The Peace Process Is Frozen, But Israel Is Winning
U.S. Secretary of State John Kerry is expected sometime in the coming weeks to weigh in decisively on the Israeli-Palestinian talks he’s been shepherding, and the reports, statements and signs are that he will come down on Israel’s side like no American mediator ever has. Indications are he will present the outline of a deal that’s less forthcoming to the Palestinians than the offers presented them by Israeli prime minister Ehud Olmert in 2008 and premier Ehud Barak in 2001. In other words, the emerging American “framework agreement” appears to ask the Palestinians to accept peace terms that are worse than the Israeli ones they already rejected.

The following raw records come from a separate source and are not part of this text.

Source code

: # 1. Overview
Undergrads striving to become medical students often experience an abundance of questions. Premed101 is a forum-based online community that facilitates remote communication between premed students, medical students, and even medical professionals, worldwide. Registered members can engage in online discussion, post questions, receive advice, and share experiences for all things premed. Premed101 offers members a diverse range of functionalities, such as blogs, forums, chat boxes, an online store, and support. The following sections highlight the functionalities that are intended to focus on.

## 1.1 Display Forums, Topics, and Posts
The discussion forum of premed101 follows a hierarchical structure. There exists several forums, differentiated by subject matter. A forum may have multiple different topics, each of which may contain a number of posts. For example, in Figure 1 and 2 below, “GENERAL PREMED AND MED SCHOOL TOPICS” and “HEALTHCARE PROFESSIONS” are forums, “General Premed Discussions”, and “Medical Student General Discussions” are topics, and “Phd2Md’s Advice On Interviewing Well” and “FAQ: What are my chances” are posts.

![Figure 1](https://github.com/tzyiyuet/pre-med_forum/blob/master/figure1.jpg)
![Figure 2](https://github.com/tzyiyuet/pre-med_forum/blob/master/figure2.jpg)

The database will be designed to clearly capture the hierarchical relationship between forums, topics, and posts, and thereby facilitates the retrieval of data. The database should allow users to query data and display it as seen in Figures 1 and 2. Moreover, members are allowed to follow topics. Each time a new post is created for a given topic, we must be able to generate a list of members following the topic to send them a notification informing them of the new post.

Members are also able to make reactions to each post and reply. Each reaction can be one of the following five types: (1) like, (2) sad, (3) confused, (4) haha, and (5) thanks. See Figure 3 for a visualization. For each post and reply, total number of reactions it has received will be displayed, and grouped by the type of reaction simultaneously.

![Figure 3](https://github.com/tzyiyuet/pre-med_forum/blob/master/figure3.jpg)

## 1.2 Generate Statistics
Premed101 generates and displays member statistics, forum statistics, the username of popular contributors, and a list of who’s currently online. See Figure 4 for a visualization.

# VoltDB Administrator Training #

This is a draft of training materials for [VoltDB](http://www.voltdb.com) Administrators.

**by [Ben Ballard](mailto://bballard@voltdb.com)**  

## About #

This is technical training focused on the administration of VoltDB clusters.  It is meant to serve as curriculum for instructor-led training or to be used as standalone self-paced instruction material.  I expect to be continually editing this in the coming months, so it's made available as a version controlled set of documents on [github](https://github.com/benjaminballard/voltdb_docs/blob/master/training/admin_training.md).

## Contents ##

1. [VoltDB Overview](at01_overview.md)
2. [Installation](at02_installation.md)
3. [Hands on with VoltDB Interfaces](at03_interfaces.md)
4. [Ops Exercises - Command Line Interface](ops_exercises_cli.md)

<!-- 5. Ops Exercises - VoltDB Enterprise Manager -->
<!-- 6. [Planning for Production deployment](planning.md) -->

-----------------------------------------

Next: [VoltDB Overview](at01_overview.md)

This doesn’t mean anything for the chances of a peace agreement, though, because no such chance has ever been sighted, not six months ago when the talks, scheduled for nine months, began and certainly not now, when the bad blood between the Israeli and Palestinian sides has only increased. But seeing as how the talks were hopeless, the goal of each side has been to make sure that the other side ends up with the blame for their inevitable failure. If Israeli Prime Minister Benjamin Netanyahu comes out looking like the rejectionist, it would accelerate the growing boycott, sanctions and divestment (BDS) movement against Israel, especially in Europe, and put the wind at Palestinian Authority President Mahmoud Abbas’ back in his diplomatic campaign in the United Nations, which envisages bringing Israel’s treatment of the Palestinians to The Hague. But if, on the other hand, Abbas gets blamed, then the Palestinians would be thrown on the defensive and Israel would be able to breathe much easier.
The import, then, of a heavily “pro-Israel” U.S. proposal is that it would all but compel the Palestinians to reject it, putting the blame – at least in American eyes – on them. The recent momentum of the anti-occupation movement would likely be blunted. Thus, the effect of Kerry’s incredibly dogged efforts and evident good intentions would be to strengthen the status quo – Israel’s 46-year military rule over the Palestinians – weaken the opposition to it and even further darken the dimming prospect of a Palestinian state arising alongside the State of Israel.
This is the opposite of what Kerry had in mind when he set out on his mission. But it’s exactly what Netanyahu has been playing for. And it appears the earnest, optimistic American has been played.
According to Thomas Friedman’s New York Times column last week, which basically confirmed earlier reports in the Israeli and Palestinian media, Kerry’s proposal – a kind of memorandum of understanding from which Israelis and Palestinians would negotiate toward a final agreement – includes “unprecedented” security arrangements for Israel along the Jordan Valley, which runs inside the eastern border of the envisioned Palestinian state. This signals that Israeli soldiers would be stationed on the territory of a Palestinian state for many years, something Olmert never asked for and which the Palestinians have rejected out of hand as a continuation of Israeli military control over their land.
Furthermore, the U.S. offer reportedly does not call for any Palestinian refugees from the seminal 1948 war to be able to return to Israel proper (the land where the refugees had previously lived). Olmert had offered to allow at least 5,000 refugees to come back, and Barak’s team was negotiating the matter with the Palestinians, for whom this is a cardinal issue of national dignity, and for whom an American offer of no returnees at all would likely not be taken well.
In addition, Kerry has allegedly gone along with Netanyahu’s demand that the Palestinians not only recognize the State of Israel, which they did in 1988, but that they also recognize it as “the nation-state of the Jewish people,” which is a relatively new Israeli demand. The Palestinians reject it as prejudicial to the rights of the 20% of Israel’s citizens who are Arabs, and as a demand that they abandon their “narrative” of the century-old struggle between the two nations in favor of the Israeli narrative. And indeed, that is how Netanyahu framed the issue in a speech in Tel Aviv last week: “The conflict is not over these territories; it is not about settlements; and it is not about a Palestinian state either. … [T]his conflict has gone on because of one reason: the stubborn opposition to recognize the Jewish state, the nation-state of the Jewish people.”